Kultur : Deutscher Katholikentag: Glauben - auch an sich selbst (Leitartikel)

Martin Gehlen

Die gelben Wandplakate mit der gepixelten Sanduhr sind eingerollt, die Stände in den Messehallen abgebaut, die rückenmarternden Papphocker auf dem Recyclinghof. Fünf Tage lang hat sich der 94. Deutsche Katholikentag in das Leben der protestantischen Hansestadt Hamburg eingefädelt, erst tastend und geräuschlos, dann immer selbstbewusster und präsenter. Zwar sind die eigenen Reihen lichter geworden, auch kämpfen manche nach den Spannungen mit der römischen Zentrale noch mit Erschöpfung. Doch das Leben geht weiter, das Leben jenseits der vatikanischen Instruktionen, das Leben im Unterholz des vielfältigen Kirchengartens. Hier wird praktiziert, was offiziell verboten ist. Hier rückt man zusammen, tauscht Erfahrungen aus, lässt einander ausreden. Die Epoche der katholischen Heerschauen ist untergegangen, nun läuft die Zeit der intelligenten Verschlankung.

Ernsthafter denn je halten die Katholiken mittlerweile Ausschau nach neuen Verbündeten unter "Menschen guten Willens". Grüne und Sozialdemokraten, Juden, Muslime, Protestanten sowie orthodoxe Christen beteiligen sich mittlerweile genauso selbstverständlich an dem Katholikentreffen wie zuvor schon Christdemokraten und katholische Gäste aus allen Teilen der Erde. Auch wissen die rarer gewordenen Kirchentreuen offenbar mit neuer Intensität zu schätzen, dass sie Mitglieder einer weltumspannenden Gemeinschaft sind.

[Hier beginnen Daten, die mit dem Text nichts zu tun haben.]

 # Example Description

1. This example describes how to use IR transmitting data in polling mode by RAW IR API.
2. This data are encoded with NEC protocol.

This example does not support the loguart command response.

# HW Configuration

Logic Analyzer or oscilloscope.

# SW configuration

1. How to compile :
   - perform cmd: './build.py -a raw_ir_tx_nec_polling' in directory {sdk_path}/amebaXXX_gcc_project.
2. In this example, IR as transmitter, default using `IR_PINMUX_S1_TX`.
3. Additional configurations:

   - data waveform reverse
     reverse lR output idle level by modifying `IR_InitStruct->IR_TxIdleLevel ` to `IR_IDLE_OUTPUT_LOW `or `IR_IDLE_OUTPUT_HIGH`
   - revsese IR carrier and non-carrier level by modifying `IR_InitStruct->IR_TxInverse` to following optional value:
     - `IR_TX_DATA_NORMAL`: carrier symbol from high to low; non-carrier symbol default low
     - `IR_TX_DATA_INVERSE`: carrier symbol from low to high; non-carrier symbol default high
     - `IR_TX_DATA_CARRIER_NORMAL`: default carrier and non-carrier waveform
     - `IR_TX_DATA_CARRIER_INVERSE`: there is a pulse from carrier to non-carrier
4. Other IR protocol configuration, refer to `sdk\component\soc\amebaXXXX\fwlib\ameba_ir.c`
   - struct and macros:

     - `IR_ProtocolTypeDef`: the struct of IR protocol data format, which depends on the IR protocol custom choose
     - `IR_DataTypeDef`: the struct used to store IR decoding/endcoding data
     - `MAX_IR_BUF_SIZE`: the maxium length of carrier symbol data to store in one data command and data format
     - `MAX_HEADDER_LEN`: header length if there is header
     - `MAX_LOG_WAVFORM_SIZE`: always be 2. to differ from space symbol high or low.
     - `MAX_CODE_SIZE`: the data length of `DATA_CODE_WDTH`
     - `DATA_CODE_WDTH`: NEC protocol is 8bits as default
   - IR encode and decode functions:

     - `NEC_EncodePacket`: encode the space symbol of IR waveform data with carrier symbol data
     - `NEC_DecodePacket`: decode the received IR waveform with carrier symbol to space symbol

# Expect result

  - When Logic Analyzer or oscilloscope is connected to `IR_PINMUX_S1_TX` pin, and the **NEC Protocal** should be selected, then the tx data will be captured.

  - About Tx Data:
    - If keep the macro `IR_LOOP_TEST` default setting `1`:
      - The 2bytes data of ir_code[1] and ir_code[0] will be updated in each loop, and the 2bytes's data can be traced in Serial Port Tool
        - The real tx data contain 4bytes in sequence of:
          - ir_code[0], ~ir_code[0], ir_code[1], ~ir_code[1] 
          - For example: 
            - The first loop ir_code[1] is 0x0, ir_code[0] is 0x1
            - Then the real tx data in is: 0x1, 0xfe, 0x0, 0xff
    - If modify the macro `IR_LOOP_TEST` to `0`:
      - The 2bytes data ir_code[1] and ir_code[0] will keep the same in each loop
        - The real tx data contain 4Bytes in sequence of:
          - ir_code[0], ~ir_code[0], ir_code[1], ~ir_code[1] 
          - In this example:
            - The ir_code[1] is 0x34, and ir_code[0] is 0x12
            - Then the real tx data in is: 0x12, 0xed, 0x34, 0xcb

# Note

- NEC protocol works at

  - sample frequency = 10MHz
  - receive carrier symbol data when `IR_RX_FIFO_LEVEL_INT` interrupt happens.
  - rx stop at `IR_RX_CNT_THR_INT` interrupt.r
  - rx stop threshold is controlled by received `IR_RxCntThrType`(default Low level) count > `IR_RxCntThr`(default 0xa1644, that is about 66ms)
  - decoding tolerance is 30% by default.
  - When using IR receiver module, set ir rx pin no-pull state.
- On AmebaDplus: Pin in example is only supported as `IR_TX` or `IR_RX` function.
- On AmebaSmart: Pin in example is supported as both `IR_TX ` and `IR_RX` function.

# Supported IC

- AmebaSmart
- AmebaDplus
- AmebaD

Zwar hat das päpstliche Einheitsamt der deutschen Kirche beim Konflikt um die Schwangerenberatung eine Menge zugemutet. Gleichzeitig jedoch verdanken die Deutschen dem Pontifikat Johannes Pauls II. epochale Momente. Ohne den polnischen Pilgerpapst und seine Rückendeckung für die Gewerkschaft Solidarität säßen die Ostdeutschen vielleicht immer noch hinter dem eisernen Vorhang. Und die Reise nach Jerusalem, die historischen Versöhnungsgesten des katholischen Oberhauptes in Yad Vaschem und an der Klagemauer, waren vor allem wegen der Mordtaten der Deutschen notwendig geworden. Der polnische Papst, aufgewachsen bei Auschwitz, hat diesen Bußgang zwar im Namen der gesamten Christenheit angetreten, aber in besonderer Weise auch stellvertretend für die Deutschen.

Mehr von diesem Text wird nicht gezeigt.